§ **Task brief**
From the entries below, please output exactly the lines starting at the one containing "## ChatGPT 不足" and ending at the one containing "- For example, given", both included.

(Records from a dataset)
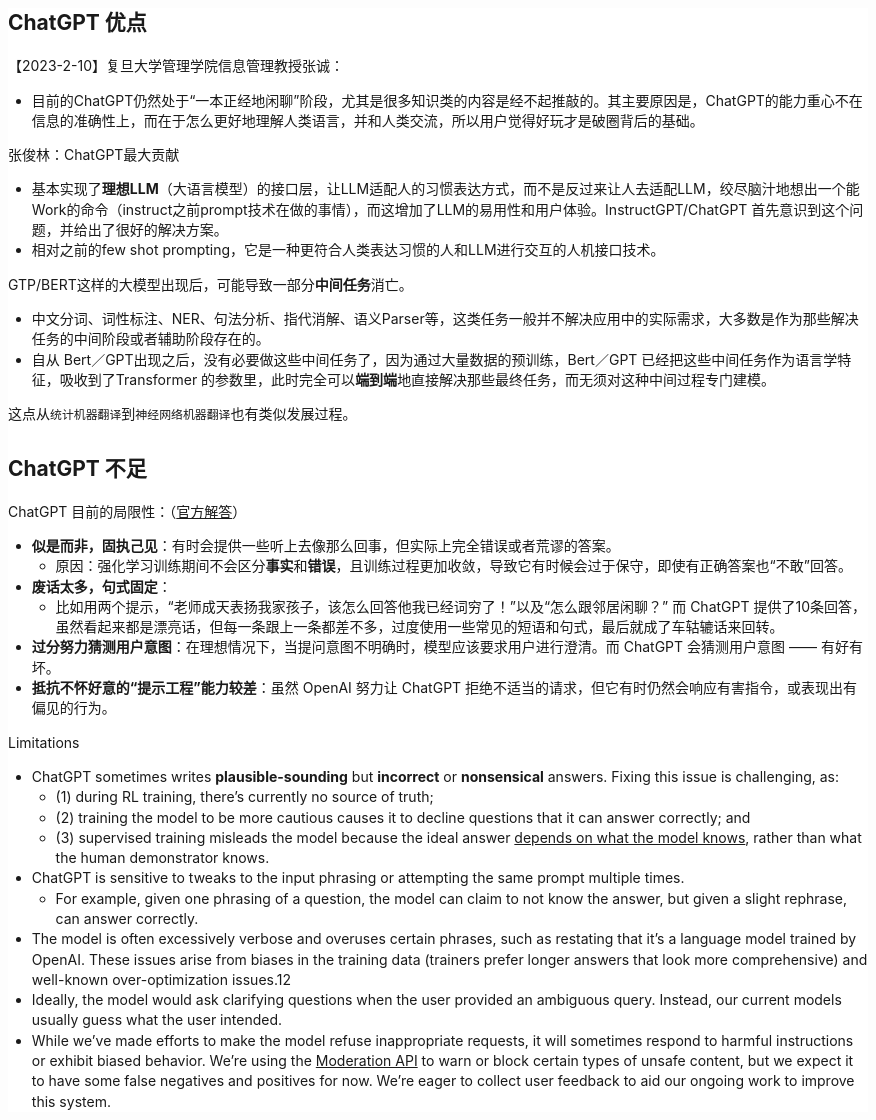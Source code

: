 ## ChatGPT 优点

【2023-2-10】复旦大学管理学院信息管理教授张诚：
- 目前的ChatGPT仍然处于“一本正经地闲聊”阶段，尤其是很多知识类的内容是经不起推敲的。其主要原因是，ChatGPT的能力重心不在信息的准确性上，而在于怎么更好地理解人类语言，并和人类交流，所以用户觉得好玩才是破圈背后的基础。

张俊林：ChatGPT最大贡献
- 基本实现了**理想LLM**（大语言模型）的接口层，让LLM适配人的习惯表达方式，而不是反过来让人去适配LLM，绞尽脑汁地想出一个能Work的命令（instruct之前prompt技术在做的事情），而这增加了LLM的易用性和用户体验。InstructGPT/ChatGPT 首先意识到这个问题，并给出了很好的解决方案。
- 相对之前的few shot prompting，它是一种更符合人类表达习惯的人和LLM进行交互的人机接口技术。

GTP/BERT这样的大模型出现后，可能导致一部分**中间任务**消亡。
- 中文分词、词性标注、NER、句法分析、指代消解、语义Parser等，这类任务一般并不解决应用中的实际需求，大多数是作为那些解决任务的中间阶段或者辅助阶段存在的。
- 自从 Bert／GPT出现之后，没有必要做这些中间任务了，因为通过大量数据的预训练，Bert／GPT 已经把这些中间任务作为语言学特征，吸收到了Transformer 的参数里，此时完全可以**端到端**地直接解决那些最终任务，而无须对这种中间过程专门建模。

这点从`统计机器翻译`到`神经网络机器翻译`也有类似发展过程。

## ChatGPT 不足

ChatGPT 目前的局限性：（[官方解答](https://openai.com/blog/chatgpt/)）
- **似是而非，固执己见**：有时会提供一些听上去像那么回事，但实际上完全错误或者荒谬的答案。
  - 原因：强化学习训练期间不会区分**事实**和**错误**，且训练过程更加收敛，导致它有时候会过于保守，即使有正确答案也“不敢”回答。
- **废话太多，句式固定**：
  - 比如用两个提示，“老师成天表扬我家孩子，该怎么回答他我已经词穷了！”以及“怎么跟邻居闲聊？” 而 ChatGPT 提供了10条回答，虽然看起来都是漂亮话，但每一条跟上一条都差不多，过度使用一些常见的短语和句式，最后就成了车轱辘话来回转。
- **过分努力猜测用户意图**：在理想情况下，当提问意图不明确时，模型应该要求用户进行澄清。而 ChatGPT 会猜测用户意图 —— 有好有坏。
- **抵抗不怀好意的“提示工程”能力较差**：虽然 OpenAI 努力让 ChatGPT 拒绝不适当的请求，但它有时仍然会响应有害指令，或表现出有偏见的行为。

Limitations
- ChatGPT sometimes writes **plausible-sounding** but **incorrect** or **nonsensical** answers. Fixing this issue is challenging, as: 
  - (1) during RL training, there’s currently no source of truth; 
  - (2) training the model to be more cautious causes it to decline questions that it can answer correctly; and 
  - (3) supervised training misleads the model because the ideal answer [depends on what the model knows](https://www.alignmentforum.org/posts/BgoKdAzogxmgkuuAt/behavior-cloning-is-miscalibrated), rather than what the human demonstrator knows.
- ChatGPT is sensitive to tweaks to the input phrasing or attempting the same prompt multiple times. 
  - For example, given one phrasing of a question, the model can claim to not know the answer, but given a slight rephrase, can answer correctly.
- The model is often excessively verbose and overuses certain phrases, such as restating that it’s a language model trained by OpenAI. These issues arise from biases in the training data (trainers prefer longer answers that look more comprehensive) and well-known over-optimization issues.12
- Ideally, the model would ask clarifying questions when the user provided an ambiguous query. Instead, our current models usually guess what the user intended.
- While we’ve made efforts to make the model refuse inappropriate requests, it will sometimes respond to harmful instructions or exhibit biased behavior. We’re using the [Moderation API](https://openai.com/blog/new-and-improved-content-moderation-tooling/) to warn or block certain types of unsafe content, but we expect it to have some false negatives and positives for now. We’re eager to collect user feedback to aid our ongoing work to improve this system.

§ **Reply to the exercise**
## ChatGPT 不足

ChatGPT 目前的局限性：（[官方解答](https://openai.com/blog/chatgpt/)）
- **似是而非，固执己见**：有时会提供一些听上去像那么回事，但实际上完全错误或者荒谬的答案。
  - 原因：强化学习训练期间不会区分**事实**和**错误**，且训练过程更加收敛，导致它有时候会过于保守，即使有正确答案也“不敢”回答。
- **废话太多，句式固定**：
  - 比如用两个提示，“老师成天表扬我家孩子，该怎么回答他我已经词穷了！”以及“怎么跟邻居闲聊？” 而 ChatGPT 提供了10条回答，虽然看起来都是漂亮话，但每一条跟上一条都差不多，过度使用一些常见的短语和句式，最后就成了车轱辘话来回转。
- **过分努力猜测用户意图**：在理想情况下，当提问意图不明确时，模型应该要求用户进行澄清。而 ChatGPT 会猜测用户意图 —— 有好有坏。
- **抵抗不怀好意的“提示工程”能力较差**：虽然 OpenAI 努力让 ChatGPT 拒绝不适当的请求，但它有时仍然会响应有害指令，或表现出有偏见的行为。

Limitations
- ChatGPT sometimes writes **plausible-sounding** but **incorrect** or **nonsensical** answers. Fixing this issue is challenging, as: 
  - (1) during RL training, there’s currently no source of truth; 
  - (2) training the model to be more cautious causes it to decline questions that it can answer correctly; and 
  - (3) supervised training misleads the model because the ideal answer [depends on what the model knows](https://www.alignmentforum.org/posts/BgoKdAzogxmgkuuAt/behavior-cloning-is-miscalibrated), rather than what the human demonstrator knows.
- ChatGPT is sensitive to tweaks to the input phrasing or attempting the same prompt multiple times. 
  - For example, given one phrasing of a question, the model can claim to not know the answer, but given a slight rephrase, can answer correctly.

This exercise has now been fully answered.